I could see it reflected in their eyes within the shapes of mountain peaks and aspen—wonder. I’ve witnessed it more and more since our move to the Rockies. The boys have these certain looks, smiles, a depth in their eyes, reserved for those holy moments when their spirit is overwhelmed by wonder. And as I’ve witnessed these moments of awe pouring forth like a flower at the height of its bloom, I have felt small. Magnificently small.
“Mom! This is our playground!” Our oldest yells back to me when he spots a meadow of trees rich with just-the-right-climbing-height branches. As I watch them balance across the dark, twisted trunk of a felled pine tree, or observe them scaling boulders six times taller than their tiny frames, I see them beholding something larger than I could ever offer. This is beauty I could never create for them. This is peace I could never devise of my own ideas. This is imagination I could never inspire. This is play I could never coordinate. This is awe I could never script.

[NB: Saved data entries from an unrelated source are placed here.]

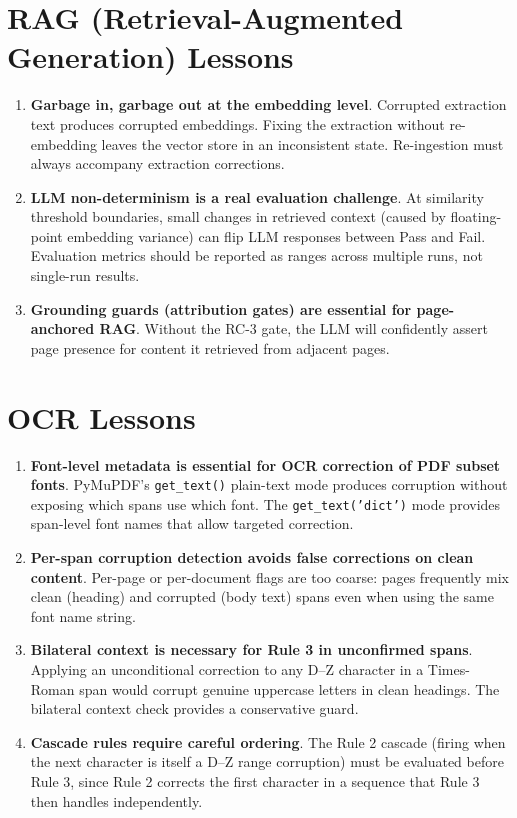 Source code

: \documentclass[12pt, a4paper]{report}
\newcommand{\codeinline}[1]{\texttt{#1}}
\begin{document}
\section{RAG (Retrieval-Augmented Generation) Lessons}

\begin{enumerate}
  \item \textbf{Garbage in, garbage out at the embedding level}. Corrupted
        extraction text produces corrupted embeddings. Fixing the extraction
        without re-embedding leaves the vector store in an inconsistent state.
        Re-ingestion must always accompany extraction corrections.

  \item \textbf{LLM non-determinism is a real evaluation challenge}. At
        similarity threshold boundaries, small changes in retrieved context
        (caused by floating-point embedding variance) can flip LLM responses
        between Pass and Fail. Evaluation metrics should be reported as ranges
        across multiple runs, not single-run results.

  \item \textbf{Grounding guards (attribution gates) are essential for
        page-anchored RAG}. Without the RC-3 gate, the LLM will confidently
        assert page presence for content it retrieved from adjacent pages.
\end{enumerate}

\section{OCR Lessons}

\begin{enumerate}
  \item \textbf{Font-level metadata is essential for OCR correction of PDF
        subset fonts}. PyMuPDF's \codeinline{get\_text()} plain-text mode
        produces corruption without exposing which spans use which font. The
        \codeinline{get\_text('dict')} mode provides span-level font names
        that allow targeted correction.

  \item \textbf{Per-span corruption detection avoids false corrections on
        clean content}. Per-page or per-document flags are too coarse: pages
        frequently mix clean (heading) and corrupted (body text) spans even
        when using the same font name string.

  \item \textbf{Bilateral context is necessary for Rule 3 in unconfirmed spans}.
        Applying an unconditional correction to any D--Z character in a
        Times-Roman span would corrupt genuine uppercase letters in clean
        headings. The bilateral context check provides a conservative guard.

  \item \textbf{Cascade rules require careful ordering}. The Rule 2 cascade
        (firing when the next character is itself a D--Z range corruption) must
        be evaluated before Rule 3, since Rule 2 corrects the first character
        in a sequence that Rule 3 then handles independently.
\end{enumerate}
\end{document}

I can only bring them to where these things are found, and set them down straight into the midst of God’s glory.
And the more their tiny hearts grasp of this magnificence, the more they want. Mystery, artistry, intrigue, delight– it draws them. The encounter with glory and beauty transcending anything they’ve ever known or seen—these experiences tug at their hearts; tell them this is right. This is good. This is the work of their Creator.
It’s not lost on me that since our recent move, my words have been infused with talk of the mountains. They are kind of my thing. And I’m curious—what is your thing? What is that one piece of creation that, when you encounter it, it steals the breath right out of your lungs?
What is that one thing that makes everything insignificant fade from your thoughts?
What is that one thing that makes you feel small?
I see it as my boy kicks at pebbles next to the stream, towering summits meeting together as his backdrop. He looks tiny. And right there, small in the midst of grand, he is most happy. And I find the same is true of myself.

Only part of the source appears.